◆ Your assignment
Please reproduce verbatim the lines below, from the first through the one with "multi-step workflow management".

◆ Plain-text document sources

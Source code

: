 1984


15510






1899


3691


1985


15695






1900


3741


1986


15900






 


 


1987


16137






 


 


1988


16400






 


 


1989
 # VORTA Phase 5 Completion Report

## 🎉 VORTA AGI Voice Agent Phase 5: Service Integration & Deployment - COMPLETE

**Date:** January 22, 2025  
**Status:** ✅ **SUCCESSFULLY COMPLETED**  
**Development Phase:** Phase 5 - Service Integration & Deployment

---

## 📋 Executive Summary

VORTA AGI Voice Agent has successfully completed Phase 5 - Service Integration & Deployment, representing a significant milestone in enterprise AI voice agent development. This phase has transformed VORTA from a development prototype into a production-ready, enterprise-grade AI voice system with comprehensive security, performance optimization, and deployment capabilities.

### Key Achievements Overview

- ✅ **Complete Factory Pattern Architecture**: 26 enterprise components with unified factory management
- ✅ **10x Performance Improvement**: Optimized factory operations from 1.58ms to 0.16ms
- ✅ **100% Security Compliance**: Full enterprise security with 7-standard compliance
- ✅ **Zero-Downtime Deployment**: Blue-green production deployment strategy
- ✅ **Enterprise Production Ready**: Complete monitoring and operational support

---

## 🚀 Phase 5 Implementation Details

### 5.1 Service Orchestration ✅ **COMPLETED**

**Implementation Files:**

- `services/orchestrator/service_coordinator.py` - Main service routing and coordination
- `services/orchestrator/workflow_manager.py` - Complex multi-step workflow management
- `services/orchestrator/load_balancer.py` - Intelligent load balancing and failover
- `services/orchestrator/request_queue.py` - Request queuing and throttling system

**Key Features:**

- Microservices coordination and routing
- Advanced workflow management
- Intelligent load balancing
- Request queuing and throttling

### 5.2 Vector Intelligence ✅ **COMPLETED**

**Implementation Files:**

◆ Task answer
Source code

: 1984


15510






1899


3691


1985


15695






1900


3741


1986


15900






 


 


1987


16137






 


 


1988


16400






 


 


1989
 # VORTA Phase 5 Completion Report

## 🎉 VORTA AGI Voice Agent Phase 5: Service Integration & Deployment - COMPLETE

**Date:** January 22, 2025  
**Status:** ✅ **SUCCESSFULLY COMPLETED**  
**Development Phase:** Phase 5 - Service Integration & Deployment

---

## 📋 Executive Summary

VORTA AGI Voice Agent has successfully completed Phase 5 - Service Integration & Deployment, representing a significant milestone in enterprise AI voice agent development. This phase has transformed VORTA from a development prototype into a production-ready, enterprise-grade AI voice system with comprehensive security, performance optimization, and deployment capabilities.

### Key Achievements Overview

- ✅ **Complete Factory Pattern Architecture**: 26 enterprise components with unified factory management
- ✅ **10x Performance Improvement**: Optimized factory operations from 1.58ms to 0.16ms
- ✅ **100% Security Compliance**: Full enterprise security with 7-standard compliance
- ✅ **Zero-Downtime Deployment**: Blue-green production deployment strategy
- ✅ **Enterprise Production Ready**: Complete monitoring and operational support

---

## 🚀 Phase 5 Implementation Details

### 5.1 Service Orchestration ✅ **COMPLETED**

**Implementation Files:**

- `services/orchestrator/service_coordinator.py` - Main service routing and coordination
- `services/orchestrator/workflow_manager.py` - Complex multi-step workflow management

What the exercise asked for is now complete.